Which work chuck shaft 12A or 12B
The detection signal of the detector 32 is sent to the work chuck shaft number detecting means 34.

A dresser 40 for dressing the grindstone 20 is provided in the vicinity of the grindstone table 16, and the dresser 40 and the grindstone table 16 are formed so that they can approach or separate from each other. The dresser 40 is provided so as to perform a dressing function for dressing.
Is configured to perform a dressing operation when a dressing command is appropriately received via the grinding wheel state detecting means 42 in accordance with a predetermined grinding program from a numerical controller NC described later.

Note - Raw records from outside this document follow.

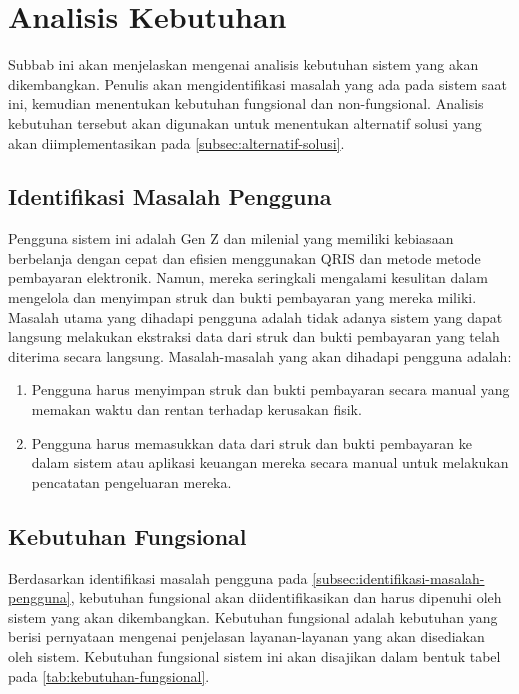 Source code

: \section{Analisis Kebutuhan}
\label{sec:analisis-kebutuhan}

Subbab ini akan menjelaskan mengenai analisis kebutuhan sistem yang akan dikembangkan. Penulis akan mengidentifikasi masalah yang ada pada sistem saat ini, kemudian menentukan kebutuhan fungsional dan non-fungsional. Analisis kebutuhan tersebut akan digunakan untuk menentukan alternatif solusi yang akan diimplementasikan pada \autoref{subsec:alternatif-solusi}.

\subsection{Identifikasi Masalah Pengguna}
\label{subsec:identifikasi-masalah-pengguna}
Pengguna sistem ini adalah Gen Z dan milenial yang memiliki kebiasaan berbelanja dengan cepat dan efisien menggunakan QRIS dan metode metode pembayaran elektronik. Namun, mereka seringkali mengalami kesulitan dalam mengelola dan menyimpan struk dan bukti pembayaran yang mereka miliki. Masalah utama yang dihadapi pengguna adalah tidak adanya sistem yang dapat langsung melakukan ekstraksi data dari struk dan bukti pembayaran yang telah diterima secara langsung. Masalah-masalah yang akan dihadapi pengguna adalah:
\begin{enumerate}
    \item Pengguna harus menyimpan struk dan bukti pembayaran secara manual yang memakan waktu dan rentan terhadap kerusakan fisik.
    \item Pengguna harus memasukkan data dari struk dan bukti pembayaran ke dalam sistem atau aplikasi keuangan mereka secara manual untuk melakukan pencatatan pengeluaran mereka.
\end{enumerate}

\subsection{Kebutuhan Fungsional}
\label{subsec:kebutuhan-fungsional}
Berdasarkan identifikasi masalah pengguna pada \autoref{subsec:identifikasi-masalah-pengguna}, kebutuhan fungsional akan diidentifikasikan dan harus dipenuhi oleh sistem yang akan dikembangkan. Kebutuhan fungsional adalah kebutuhan yang berisi pernyataan mengenai 
penjelasan layanan-layanan yang akan disediakan oleh sistem. Kebutuhan fungsional sistem ini akan disajikan dalam bentuk tabel pada \autoref{tab:kebutuhan-fungsional}.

Therefore, the grinding wheel 20 sharpened by dressing from the numerical controller NC via the grinding wheel state detecting means 42 performs the grinding operation on the workpiece W1 or W2 thereafter, or repeats the same type of workpiece grinding operation. When performing, the dressing state of the grinding action surface of the grindstone 20 that changes depending on how many pieces of the workpiece grinding have been performed after the dressing, that is,
It is possible to detect the detection signal of the grinding wheel state.

Further, a machining accuracy measuring device 46 for detecting the grinding accuracy of the workpieces W1, W2, etc. is provided on the machine base 13, and the machining accuracy measuring device 46 includes a well-known electric micrometer or a Marposs inner diameter. It consists meter or the like, having a measuring probe 46A on the tip, for example, the inner surface grinding process of the workpiece W2, loaded with the measurement probe 46 a to be grinding plane of the workpiece, the workpiece W2 workpiece chuck shaft 1
To measure the degree of taper from the chuck end side of 2B toward the work front end side, that is, whether the tape has a tapered shape diverging toward the work front end side,
It is formed so that the processing accuracy of the surface to be ground can be measured by actually measuring whether or not it has a converging taper shape, and the measurement data is sent to the processing accuracy detector 48. That is, the processing accuracy measuring device 46 and the processing accuracy detector 48 constitute the processing accuracy detecting means essential for the present invention.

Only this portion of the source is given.